Routine and retraining is important for the dog.

  • In order for the dog to acquire new skills (like putting on shoes getting in the car crate when I ask), I have to repeat the procedure. If I don’t repeat the procedure multiple times, the new skill will not be successful. I also have to ask the dog to perform the skill the same way each time. If I switch up my directions, it will confuse the dog.
  • If I leave town or the routine is disrupted (like when summer break started), the leader may have to practice basic training again, so the dog remembers what the rules and expectations are.
  • Keep directions and training simple and short. If I give long, complicated requests nothing will happen. 

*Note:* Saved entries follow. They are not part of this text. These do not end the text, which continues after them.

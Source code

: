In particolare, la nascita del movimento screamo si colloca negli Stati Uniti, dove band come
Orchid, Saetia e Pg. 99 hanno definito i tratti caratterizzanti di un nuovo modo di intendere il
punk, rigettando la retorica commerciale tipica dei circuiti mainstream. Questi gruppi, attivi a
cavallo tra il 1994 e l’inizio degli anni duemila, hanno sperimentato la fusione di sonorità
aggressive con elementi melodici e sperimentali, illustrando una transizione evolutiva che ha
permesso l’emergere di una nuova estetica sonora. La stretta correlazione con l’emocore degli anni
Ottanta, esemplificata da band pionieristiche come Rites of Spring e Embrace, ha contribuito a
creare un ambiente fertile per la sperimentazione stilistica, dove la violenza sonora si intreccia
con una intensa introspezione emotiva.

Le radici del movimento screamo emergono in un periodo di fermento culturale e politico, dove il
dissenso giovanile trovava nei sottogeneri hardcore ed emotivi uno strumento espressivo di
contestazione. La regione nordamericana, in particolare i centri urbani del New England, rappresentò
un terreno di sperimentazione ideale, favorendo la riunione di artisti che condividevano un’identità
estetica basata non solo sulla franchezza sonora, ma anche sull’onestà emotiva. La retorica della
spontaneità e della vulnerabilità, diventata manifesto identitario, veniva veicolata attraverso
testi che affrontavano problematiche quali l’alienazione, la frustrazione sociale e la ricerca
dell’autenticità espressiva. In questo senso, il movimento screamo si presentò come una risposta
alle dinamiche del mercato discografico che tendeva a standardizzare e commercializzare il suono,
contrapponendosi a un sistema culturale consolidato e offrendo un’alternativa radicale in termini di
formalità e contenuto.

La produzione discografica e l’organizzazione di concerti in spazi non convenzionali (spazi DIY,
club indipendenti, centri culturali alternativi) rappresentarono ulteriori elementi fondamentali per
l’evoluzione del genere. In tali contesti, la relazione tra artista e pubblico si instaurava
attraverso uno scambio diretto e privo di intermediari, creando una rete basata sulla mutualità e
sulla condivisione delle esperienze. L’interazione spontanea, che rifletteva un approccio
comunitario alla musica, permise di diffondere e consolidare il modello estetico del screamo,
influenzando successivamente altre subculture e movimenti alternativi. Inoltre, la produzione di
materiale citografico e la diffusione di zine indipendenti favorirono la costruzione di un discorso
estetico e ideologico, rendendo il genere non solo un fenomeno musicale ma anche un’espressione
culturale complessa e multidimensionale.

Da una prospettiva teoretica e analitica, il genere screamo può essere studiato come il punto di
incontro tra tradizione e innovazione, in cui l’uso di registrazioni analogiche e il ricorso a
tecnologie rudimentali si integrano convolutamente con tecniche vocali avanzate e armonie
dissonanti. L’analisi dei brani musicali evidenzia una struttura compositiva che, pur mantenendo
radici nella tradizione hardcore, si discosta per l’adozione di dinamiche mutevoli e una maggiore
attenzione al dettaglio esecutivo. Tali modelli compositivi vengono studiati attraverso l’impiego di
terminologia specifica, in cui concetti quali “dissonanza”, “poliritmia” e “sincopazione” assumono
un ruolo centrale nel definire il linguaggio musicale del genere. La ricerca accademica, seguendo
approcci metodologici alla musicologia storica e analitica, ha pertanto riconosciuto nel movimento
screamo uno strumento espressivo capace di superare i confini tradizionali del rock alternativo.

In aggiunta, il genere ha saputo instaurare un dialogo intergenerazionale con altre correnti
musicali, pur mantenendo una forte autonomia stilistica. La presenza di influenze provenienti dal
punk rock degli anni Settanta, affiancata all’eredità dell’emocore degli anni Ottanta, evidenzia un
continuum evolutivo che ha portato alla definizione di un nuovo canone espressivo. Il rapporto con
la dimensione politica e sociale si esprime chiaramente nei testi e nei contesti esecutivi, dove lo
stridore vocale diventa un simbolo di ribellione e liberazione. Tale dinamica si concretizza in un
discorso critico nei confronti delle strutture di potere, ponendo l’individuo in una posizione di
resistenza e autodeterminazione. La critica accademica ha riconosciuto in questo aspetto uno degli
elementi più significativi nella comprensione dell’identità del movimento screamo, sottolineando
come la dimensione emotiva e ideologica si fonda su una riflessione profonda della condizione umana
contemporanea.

The dog needs vigorous play several days a week, or she will get bored and misbehave.

  • If the dog has nothing to do, she will create an activity for herself that will most likely be something that I do not like. I have to provide opportunities that stimulate the dog to keep her from being destructive in the house. The vigorous play does not have to happen every day. If I provide a few activities each week, the stimulation carries over for a few days.
This is what dog fur looks like after the dog eats an entire red felt tip pen.

This is what dog fur looks like after the dog eats an entire red felt tip pen.


10 thoughts on “Everything I Know about Discipline I Learned from the Dog Trainer

  1. I have had to bite my tongue a few times in class this year as I almost gave commands like “Leave it!” or “Sit” to the children. I use hand signals with my dog and have not yet had the gumption to try that with my students….but I’m thinking about it.

  2. Actually I have sprayed water on students to stop the misbehavior of sleeping in class. Those are the old days when I could get a laugh and a repentant response. Now I would get a write- up for damaging self-esteem.
    The rest of the advice does apply quite well. If only we could attach a leash and pull them from the chaotic situation 😉

    • I figure clipping a leash is the equivalent of sending a student with a blank note down to the office just to get that student out of the classroom for a few minutes! The dog trainer called it “resetting”.

      I would love to spray students. We did it to my brother once to get him to stop talking.

  3. I taught 2nd grade and was reading a book where the main character trains search and rescue dogs. I was slightly embarrassed when I realized I was using the same techniques! Then decided, hey it works and is applicable. I do use some signs/ hand signals in my room.

    • I left out some other things he said that parallel my kid discipline tactics so closely! It made me start thinking about people I know with well behaved dogs and if I feel like their children are more well behaved too!